● DATA FOR THIS TASK
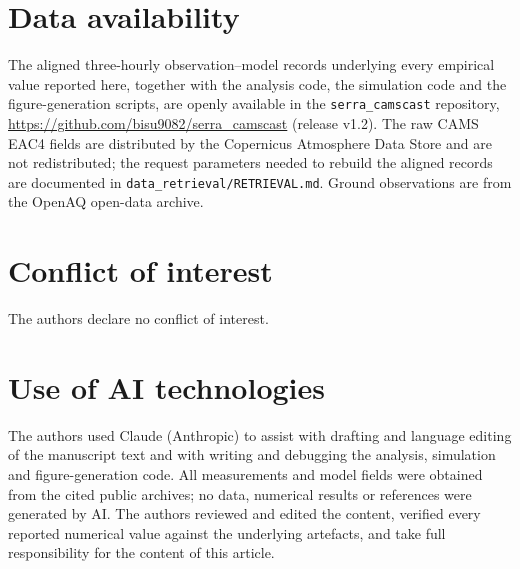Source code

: \documentclass[12pt]{article}
\begin{document}
\section*{Data availability}
The aligned three-hourly observation--model records underlying every empirical value reported here,
together with the analysis code, the simulation code and the figure-generation scripts, are openly
available in the \texttt{serra\_camscast} repository,
\url{https://github.com/bisu9082/serra_camscast} (release v1.2). The raw CAMS EAC4 fields are
distributed by the Copernicus Atmosphere Data Store and are not redistributed; the request
parameters needed to rebuild the aligned records are documented in
\texttt{data\_retrieval/RETRIEVAL.md}. Ground observations are from the OpenAQ open-data archive.

\section*{Conflict of interest}
The authors declare no conflict of interest.

\section*{Use of AI technologies}
The authors used Claude (Anthropic) to assist with drafting and language editing of the
manuscript text and with writing and debugging the analysis, simulation and figure-generation
code. All measurements and model fields were obtained from the cited public archives; no data,
numerical results or references were generated by AI. The authors reviewed and edited the
content, verified every reported numerical value against the underlying artefacts, and take
full responsibility for the content of this article.

\clearpage
{\singlespacing

}

\end{document}
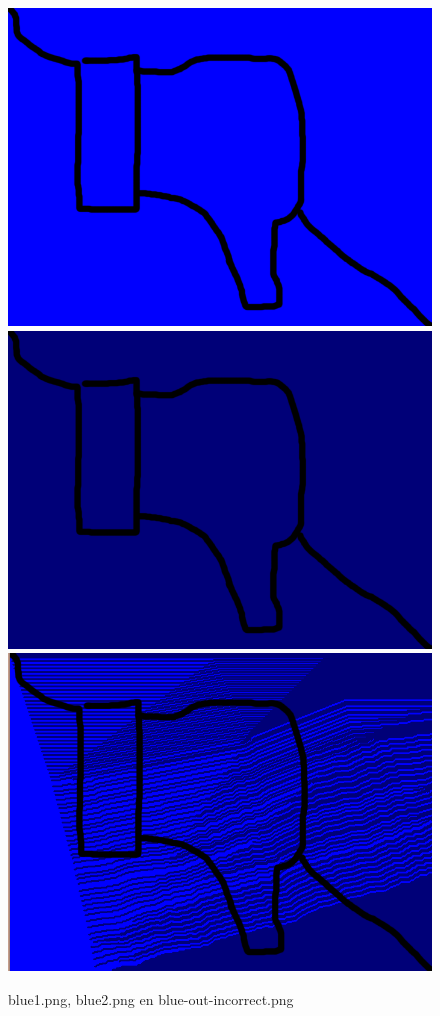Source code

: \documentclass{article}
\begin{document}
\begin{figure}[h!]
\centering
\includegraphics[scale=0.17]{blue1.png}
\includegraphics[scale=0.17]{blue2.png}
\includegraphics[scale=0.17]{blue-out.png}
\caption{blue1.png, blue2.png en blue-out-incorrect.png}
\label{fig:Blue}
\end{figure}
\end{document}
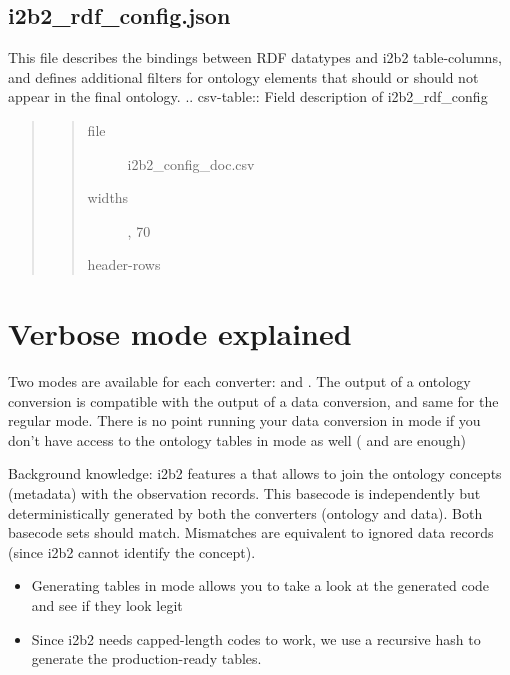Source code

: \documentclass[letterpaper,10pt,english]{sphinxmanual}
\begin{document}
\subsection{i2b2\_rdf\_config.json}
\label{\detokenize{configuration:i2b2-rdf-config-json}}
This file describes the bindings between RDF datatypes and i2b2 table-columns, and defines additional filters for ontology elements that should or should not appear in the final ontology.
.. csv-table:: Field description of i2b2\_rdf\_config
\begin{quote}
\begin{quote}\begin{description}
\item[{file}] \leavevmode
i2b2\_config\_doc.csv

\item[{widths}] , 70

\item[{header-rows}] 

\end{description}\end{quote}
\end{quote}


\section{Verbose mode explained}
\label{\detokenize{verbose:verbose-mode-explained}}\label{\detokenize{verbose:verbose}}\label{\detokenize{verbose::doc}}
Two modes are available for each converter:  and . The output of a  ontology conversion is compatible with the output of a  data conversion, and same for the regular mode.
 There is no point running your data conversion in  mode if you don’t have access to the ontology tables in  mode as well ( and  are enough)

Background knowledge: i2b2 features a  that allows to join the ontology concepts (metadata) with the observation records. This basecode is independently but deterministically generated by both the converters (ontology and data). Both basecode sets should match. Mismatches are equivalent to ignored data records (since i2b2 cannot identify the concept).
\begin{itemize}
\item {} 
Generating tables in  mode allows you to take a look at the generated code and see if they look legit

\item {} 
Since i2b2 needs capped-length codes to work, we use a recursive hash to generate the production-ready tables.

\end{itemize}
\end{document}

● WHAT IS EXPECTED
Select the lines in this material that hold the word "generation", leaving none out.

● EXERCISE RESULT
together with the analysis code, the simulation code and the figure-generation scripts, are openly
manuscript text and with writing and debugging the analysis, simulation and figure-generation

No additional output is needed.